● **Task**: Give back all of the data exactly as it appears here.

Raw data Start Marker

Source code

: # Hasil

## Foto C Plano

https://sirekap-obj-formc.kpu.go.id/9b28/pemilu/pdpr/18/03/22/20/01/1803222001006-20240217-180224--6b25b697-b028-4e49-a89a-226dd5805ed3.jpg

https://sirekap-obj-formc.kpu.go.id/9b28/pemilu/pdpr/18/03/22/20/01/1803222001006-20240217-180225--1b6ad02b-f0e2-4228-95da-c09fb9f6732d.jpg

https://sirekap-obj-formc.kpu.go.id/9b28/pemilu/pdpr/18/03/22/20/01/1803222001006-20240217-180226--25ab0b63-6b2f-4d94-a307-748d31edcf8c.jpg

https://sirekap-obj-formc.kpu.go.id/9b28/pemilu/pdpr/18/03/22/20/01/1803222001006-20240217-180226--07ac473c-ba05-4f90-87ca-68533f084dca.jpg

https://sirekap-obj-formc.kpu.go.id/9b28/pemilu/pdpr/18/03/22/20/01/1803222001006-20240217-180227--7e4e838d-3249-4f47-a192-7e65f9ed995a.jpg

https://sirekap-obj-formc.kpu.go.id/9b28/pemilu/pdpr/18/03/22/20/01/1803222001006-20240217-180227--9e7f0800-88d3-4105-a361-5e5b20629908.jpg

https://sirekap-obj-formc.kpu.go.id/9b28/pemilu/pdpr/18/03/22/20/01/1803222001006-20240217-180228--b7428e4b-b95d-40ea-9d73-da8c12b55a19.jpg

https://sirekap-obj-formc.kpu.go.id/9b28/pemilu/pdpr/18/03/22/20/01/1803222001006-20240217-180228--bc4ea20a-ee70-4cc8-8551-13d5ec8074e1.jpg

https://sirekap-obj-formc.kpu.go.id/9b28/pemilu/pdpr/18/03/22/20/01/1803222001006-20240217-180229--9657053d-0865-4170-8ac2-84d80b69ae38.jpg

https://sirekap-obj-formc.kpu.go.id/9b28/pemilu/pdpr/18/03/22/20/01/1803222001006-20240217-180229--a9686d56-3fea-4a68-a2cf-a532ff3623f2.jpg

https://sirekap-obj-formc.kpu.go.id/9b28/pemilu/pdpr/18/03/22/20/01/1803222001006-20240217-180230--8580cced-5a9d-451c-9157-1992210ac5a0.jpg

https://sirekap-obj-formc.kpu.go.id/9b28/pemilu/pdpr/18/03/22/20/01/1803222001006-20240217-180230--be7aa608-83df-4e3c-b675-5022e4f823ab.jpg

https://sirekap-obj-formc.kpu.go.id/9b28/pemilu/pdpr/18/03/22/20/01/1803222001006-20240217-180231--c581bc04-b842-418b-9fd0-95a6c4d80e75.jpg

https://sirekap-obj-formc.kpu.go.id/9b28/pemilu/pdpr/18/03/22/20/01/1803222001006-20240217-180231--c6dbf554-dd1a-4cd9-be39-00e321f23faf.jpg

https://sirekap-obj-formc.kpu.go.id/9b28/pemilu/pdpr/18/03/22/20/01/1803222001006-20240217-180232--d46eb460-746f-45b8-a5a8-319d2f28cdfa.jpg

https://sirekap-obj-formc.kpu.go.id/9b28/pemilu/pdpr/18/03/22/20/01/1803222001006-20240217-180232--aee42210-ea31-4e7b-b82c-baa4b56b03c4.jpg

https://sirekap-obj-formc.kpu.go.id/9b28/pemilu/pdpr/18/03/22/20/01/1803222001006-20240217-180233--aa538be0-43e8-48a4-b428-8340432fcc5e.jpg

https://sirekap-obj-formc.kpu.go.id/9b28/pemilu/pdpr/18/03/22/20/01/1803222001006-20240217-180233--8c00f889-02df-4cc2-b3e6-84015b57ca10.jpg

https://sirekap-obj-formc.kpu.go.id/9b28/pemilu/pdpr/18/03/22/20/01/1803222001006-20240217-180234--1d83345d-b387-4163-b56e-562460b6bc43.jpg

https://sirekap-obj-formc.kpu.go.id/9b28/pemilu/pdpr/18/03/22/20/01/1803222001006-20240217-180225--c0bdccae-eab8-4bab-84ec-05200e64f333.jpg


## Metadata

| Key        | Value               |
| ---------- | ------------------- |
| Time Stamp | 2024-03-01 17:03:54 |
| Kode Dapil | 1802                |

Raw data End Marker

● **Solution to the problem**:
Source code

: # Hasil

## Foto C Plano

https://sirekap-obj-formc.kpu.go.id/9b28/pemilu/pdpr/18/03/22/20/01/1803222001006-20240217-180224--6b25b697-b028-4e49-a89a-226dd5805ed3.jpg

https://sirekap-obj-formc.kpu.go.id/9b28/pemilu/pdpr/18/03/22/20/01/1803222001006-20240217-180225--1b6ad02b-f0e2-4228-95da-c09fb9f6732d.jpg

https://sirekap-obj-formc.kpu.go.id/9b28/pemilu/pdpr/18/03/22/20/01/1803222001006-20240217-180226--25ab0b63-6b2f-4d94-a307-748d31edcf8c.jpg

https://sirekap-obj-formc.kpu.go.id/9b28/pemilu/pdpr/18/03/22/20/01/1803222001006-20240217-180226--07ac473c-ba05-4f90-87ca-68533f084dca.jpg

https://sirekap-obj-formc.kpu.go.id/9b28/pemilu/pdpr/18/03/22/20/01/1803222001006-20240217-180227--7e4e838d-3249-4f47-a192-7e65f9ed995a.jpg

https://sirekap-obj-formc.kpu.go.id/9b28/pemilu/pdpr/18/03/22/20/01/1803222001006-20240217-180227--9e7f0800-88d3-4105-a361-5e5b20629908.jpg

https://sirekap-obj-formc.kpu.go.id/9b28/pemilu/pdpr/18/03/22/20/01/1803222001006-20240217-180228--b7428e4b-b95d-40ea-9d73-da8c12b55a19.jpg

https://sirekap-obj-formc.kpu.go.id/9b28/pemilu/pdpr/18/03/22/20/01/1803222001006-20240217-180228--bc4ea20a-ee70-4cc8-8551-13d5ec8074e1.jpg

https://sirekap-obj-formc.kpu.go.id/9b28/pemilu/pdpr/18/03/22/20/01/1803222001006-20240217-180229--9657053d-0865-4170-8ac2-84d80b69ae38.jpg

https://sirekap-obj-formc.kpu.go.id/9b28/pemilu/pdpr/18/03/22/20/01/1803222001006-20240217-180229--a9686d56-3fea-4a68-a2cf-a532ff3623f2.jpg

https://sirekap-obj-formc.kpu.go.id/9b28/pemilu/pdpr/18/03/22/20/01/1803222001006-20240217-180230--8580cced-5a9d-451c-9157-1992210ac5a0.jpg

https://sirekap-obj-formc.kpu.go.id/9b28/pemilu/pdpr/18/03/22/20/01/1803222001006-20240217-180230--be7aa608-83df-4e3c-b675-5022e4f823ab.jpg

https://sirekap-obj-formc.kpu.go.id/9b28/pemilu/pdpr/18/03/22/20/01/1803222001006-20240217-180231--c581bc04-b842-418b-9fd0-95a6c4d80e75.jpg

https://sirekap-obj-formc.kpu.go.id/9b28/pemilu/pdpr/18/03/22/20/01/1803222001006-20240217-180231--c6dbf554-dd1a-4cd9-be39-00e321f23faf.jpg

https://sirekap-obj-formc.kpu.go.id/9b28/pemilu/pdpr/18/03/22/20/01/1803222001006-20240217-180232--d46eb460-746f-45b8-a5a8-319d2f28cdfa.jpg

https://sirekap-obj-formc.kpu.go.id/9b28/pemilu/pdpr/18/03/22/20/01/1803222001006-20240217-180232--aee42210-ea31-4e7b-b82c-baa4b56b03c4.jpg

https://sirekap-obj-formc.kpu.go.id/9b28/pemilu/pdpr/18/03/22/20/01/1803222001006-20240217-180233--aa538be0-43e8-48a4-b428-8340432fcc5e.jpg

https://sirekap-obj-formc.kpu.go.id/9b28/pemilu/pdpr/18/03/22/20/01/1803222001006-20240217-180233--8c00f889-02df-4cc2-b3e6-84015b57ca10.jpg

https://sirekap-obj-formc.kpu.go.id/9b28/pemilu/pdpr/18/03/22/20/01/1803222001006-20240217-180234--1d83345d-b387-4163-b56e-562460b6bc43.jpg

https://sirekap-obj-formc.kpu.go.id/9b28/pemilu/pdpr/18/03/22/20/01/1803222001006-20240217-180225--c0bdccae-eab8-4bab-84ec-05200e64f333.jpg


## Metadata

| Key        | Value               |
| ---------- | ------------------- |
| Time Stamp | 2024-03-01 17:03:54 |
| Kode Dapil | 1802                |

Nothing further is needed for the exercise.